Des outils pour explorer et se former
Le sexisme et les VSS sont un sujet vaste et complexe, parfois difficile à identifier. La manière dont on peut y réagir n’est aussi pas toujours connue. C’est pourquoi de nombreux outils sont édités pour former et accompagner agents et employeurs dans la lutte contre le sexisme et les VSS. Citons-en quelques-uns :
- Guide « Lutter contre les violences sexistes et sexuelles dans la Fonction publique: la bible des employeurs ! Il détaille la définition juridique des différents agissements, mais aussi toutes les démarches à mettre en place dans son administration, comment accompagner les agents, etc.
- Le kit de formation sur le harcèlement et les VSS en milieu professionnel: créé par la Mission interministérielle pour la protection des femmes contre les violences et la lutte contre la traite des êtres humains, il propose des outils aux formateurs et formatrices des agents et agentes des trois versants de la fonction publique. Il comprend entre autres un court métrage et un livret d’accompagnement.

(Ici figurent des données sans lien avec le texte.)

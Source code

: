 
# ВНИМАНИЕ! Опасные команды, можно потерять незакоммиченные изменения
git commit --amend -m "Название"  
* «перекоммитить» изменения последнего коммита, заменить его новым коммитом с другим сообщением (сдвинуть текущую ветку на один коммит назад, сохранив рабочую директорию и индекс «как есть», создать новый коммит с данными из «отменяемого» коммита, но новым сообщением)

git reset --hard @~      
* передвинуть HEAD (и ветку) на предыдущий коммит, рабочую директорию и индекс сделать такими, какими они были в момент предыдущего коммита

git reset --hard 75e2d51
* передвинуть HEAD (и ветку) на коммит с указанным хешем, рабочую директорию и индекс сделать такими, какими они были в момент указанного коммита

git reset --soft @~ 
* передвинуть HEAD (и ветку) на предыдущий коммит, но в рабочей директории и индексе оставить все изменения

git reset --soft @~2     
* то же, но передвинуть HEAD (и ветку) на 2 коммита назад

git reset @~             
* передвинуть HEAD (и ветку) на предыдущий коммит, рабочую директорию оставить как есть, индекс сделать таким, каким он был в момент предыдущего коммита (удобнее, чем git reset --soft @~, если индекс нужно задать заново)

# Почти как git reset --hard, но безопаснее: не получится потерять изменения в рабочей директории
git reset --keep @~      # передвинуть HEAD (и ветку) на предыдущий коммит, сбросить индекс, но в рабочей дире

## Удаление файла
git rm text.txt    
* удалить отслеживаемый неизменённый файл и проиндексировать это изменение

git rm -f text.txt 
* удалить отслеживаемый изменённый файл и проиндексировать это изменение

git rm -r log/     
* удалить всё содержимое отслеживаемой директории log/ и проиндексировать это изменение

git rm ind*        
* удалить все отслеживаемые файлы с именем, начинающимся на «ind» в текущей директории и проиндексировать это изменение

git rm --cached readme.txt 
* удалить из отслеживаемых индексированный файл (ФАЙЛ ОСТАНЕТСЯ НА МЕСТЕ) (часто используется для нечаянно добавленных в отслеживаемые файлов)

- Le Kit d’action contre les violences sexistes et sexuelles au travail pour les collectivités territoriales du Centre Hubertine Auclert : bien qu’il soit à destination des collectivités territoriales, il peut servir de base de travail aux autres versants de la Fonction publique. Il comprend notamment des outils pour communiquer aux agents les démarches possibles s’ils sont confrontés à des agissements ou violences sexistes et sexuelles, et un livret à destination des employeurs.
- Le site Combattre le sexisme ordinaire du ministère des Armées. Sous forme de quiz, il permet de s’auto-former sur le sexisme, sur les démarches possibles quand on y est confronté, etc. Bien que dédié aux agents du ministère des Armés, la plupart des contenus sont valables à pour tous les versants de la Fonction publique.
- Le baromètre des violences sexistes et sexuelles en milieu professionnel: une simple image qui permet aux agents de définir le niveau de gravité des agissements dont ils sont victimes.
- L’initiative StOpE, Stop au Sexisme Ordinaire en Entreprise lancée en 2018 par Accor, EY et L’Oréal France, propose notamment un baromètre du sexisme ordinaire en milieu professionnel.
Quelle efficacité des dispositifs ?
En novembre 2022, dans l’introduction de son guide, la DGAFP souligne l’utilité du dispositif de signalement mis en place en 2021 dans la Fonction publique d’Etat : elle décompte 755 saisines enregistrées lors de la première année, dont 26 % pour des violences sexistes et sexuelles. Et « la qualification de 4 % d’entre elles a été confirmée, 3 % ont abouti à la sanction de l’auteur des faits », décompte le guide. Avant de poursuivre : « L’efficacité des actions de prévention, de traitement et de sanction de ces agissements peut être améliorée en favorisant la diffusion d’une meilleure connaissance et appropriation des moyens, procédures et options à la disposition des acteurs publics ».